WASHINGTON — FBI director James Comey says more information should be released soon on the recent hack attack on the Office of Personnel Management, which he calls an “enormous breach.”
Comey says adversaries may have accessed decades of personal and sensitive information on federal employees, as well as anyone noted in their background checks, such as spouses, siblings, children and references.
“So the numbers quickly grow far beyond the number of federal employees, which is millions over the last 20 years. And so it is a very, very big number. It is a huge deal,” Comey told members of the Senate Intelligence Committee while testifying Wednesday.
Comey’s statements came after Sen. Mark Warner, D-Virginia, expressed frustration on behalf of federal workers looking for information.
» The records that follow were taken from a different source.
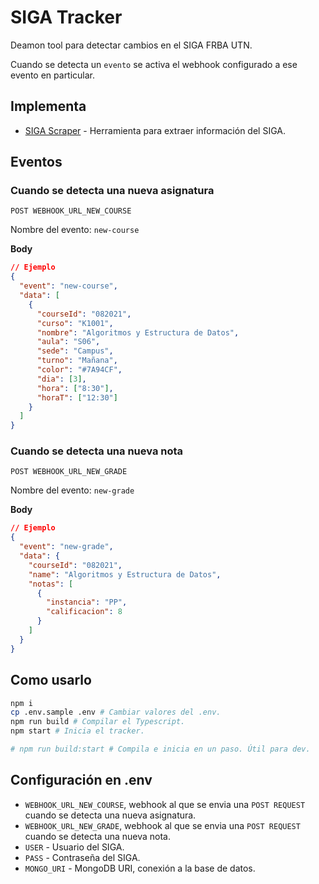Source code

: # SIGA Tracker

Deamon tool para detectar cambios en el SIGA FRBA UTN.

Cuando se detecta un `evento` se activa el webhook configurado a ese evento en particular.

## Implementa

- [SIGA Scraper](https://github.com/NicoMigueles/siga-scraper) - Herramienta para extraer información del SIGA.

## Eventos

### Cuando se detecta una nueva asignatura

`POST WEBHOOK_URL_NEW_COURSE`

Nombre del evento: `new-course`

**Body**

```json
// Ejemplo
{
  "event": "new-course",
  "data": [
    {
      "courseId": "082021",
      "curso": "K1001",
      "nombre": "Algoritmos y Estructura de Datos",
      "aula": "S06",
      "sede": "Campus",
      "turno": "Mañana",
      "color": "#7A94CF",
      "dia": [3],
      "hora": ["8:30"],
      "horaT": ["12:30"]
    }
  ]
}
```

### Cuando se detecta una nueva nota

`POST WEBHOOK_URL_NEW_GRADE`

Nombre del evento: `new-grade`

**Body**

```json
// Ejemplo
{
  "event": "new-grade",
  "data": {
    "courseId": "082021",
    "name": "Algoritmos y Estructura de Datos",
    "notas": [
      {
        "instancia": "PP",
        "calificacion": 8
      }
    ]
  }
}
```

## Como usarlo

```bash
npm i
cp .env.sample .env # Cambiar valores del .env.
npm run build # Compilar el Typescript.
npm start # Inicia el tracker.

# npm run build:start # Compila e inicia en un paso. Útil para dev.
```

## Configuración en .env

- `WEBHOOK_URL_NEW_COURSE`, webhook al que se envia una `POST REQUEST` cuando se detecta una nueva asignatura.
- `WEBHOOK_URL_NEW_GRADE`, webhook al que se envia una `POST REQUEST` cuando se detecta una nueva nota.
- `USER` - Usuario del SIGA.
- `PASS` - Contraseña del SIGA.
- `MONGO_URI` - MongoDB URI, conexión a la base de datos.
“We’re literally months into this now and continue to get a series of different answers in terms of numbers. I’ve been very disappointed by OPM’s reaction post-breach,” Warner said.
Comey says the Obama administration intends to share more details on the investigation soon: “a public and more detailed accounting of what we think was lost,” he says.
The government has initiated three courses of action responding to the hack.
Federal News Radio Managing Editor Tom Temin says OPM has shut down the electronic background system; it’s now being done by paper. The Federal Chief Information ordered agencies to do a 30-day “cyber sprint” to better secure agency networks and data.
And Homeland Security Secretary Jeh Johnson has said that a new intrusion-detection system called Einstein 3A will be available to every federal agency by the end of the year.
“With the implication, ‘You’d better have it installed’,” Temin says.